Complex functional and structural coagulation abnormalities in the carbohydrate-deficient glycoprotein syndrome type I.

Carbohydrate-deficient glycoprotein (CDG) syndrome type I is an autosomal recessive disease with multisystemic manifestations. During childhood the patients may suffer from hemorrhages, which may be lethal, venous thromboses and stroke-like episodes. In this study 15 patients with CDG syndrome type I were examined from the levels and isoform patterns of coagulation factors and inhibitors and fibrinolysis parameters. The screening assays APTT and PTC were unaffected in most cases. In spite of this reduced levels were found particularly for factors II, V, X and XI and for antithrombin and protein C. Low values tended to be associated with elevated liver enzyme levels in serum. The values were at potential clinical risk levels for protein C and/or antithrombin in more than half of the patients, and for factor V and/or factor XI in one third of them.

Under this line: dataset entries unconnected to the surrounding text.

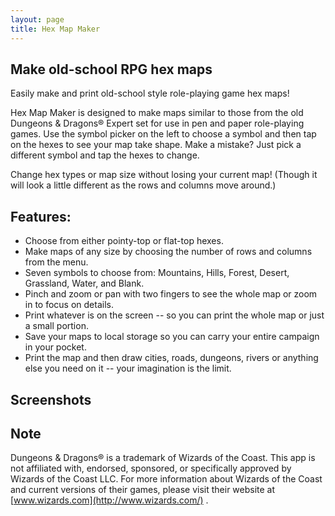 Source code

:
 ```yaml
---
layout: page
title: Hex Map Maker
---
```


## Make old-school RPG hex maps

Easily make and print old-school style role-playing game hex maps!

Hex Map Maker is designed to make maps similar to those from the old Dungeons & Dragons® Expert set for use in pen and paper role-playing games. Use the symbol picker on the left to choose a symbol and then tap on the hexes to see your map take shape. Make a mistake? Just pick a different symbol and tap the hexes to change. 

Change hex types or map size without losing your current map! (Though it will look a little different as the rows and columns move around.)

## Features:
* Choose from either pointy-top or flat-top hexes.
* Make maps of any size by choosing the number of rows and columns from the menu.
* Seven symbols to choose from: Mountains, Hills, Forest, Desert, Grassland, Water, and Blank.
* Pinch and zoom or pan with two fingers to see the whole map or zoom in to focus on details.
* Print whatever is on the screen -- so you can print the whole map or just a small portion.
* Save your maps to local storage so you can carry your entire campaign in your pocket.
* Print the map and then draw cities, roads, dungeons, rivers or anything else you need on it -- your imagination is the limit. 

## Screenshots

## Note

Dungeons & Dragons® is a trademark of Wizards of the Coast. This app is not affiliated with, endorsed, sponsored, or specifically approved by Wizards of the Coast LLC. For more information about Wizards of the Coast and current versions of their games, please visit their website at [www.wizards.com](http://www.wizards.com/) .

There were no current differences in values between patients who had previously displayed clinical symptoms of coagulation disturbance and those without such symptoms. Partially carbohydrate-deficient isoforms were demonstrated in antithrombin, protein C, protein S and in alpha 2-antiplasmin, but not in factors II, X and fibrinogen. Abnormal isoforms did not appear to reduce the functional activity of the respective glycoproteins. Analysis of individual hemostatic parameters is recommended in these patients in connection with clinical symptoms or elective surgery. The observed variability of the carbohydrate defect in glycoproteins in this disease may be a clue to its pathogenesis.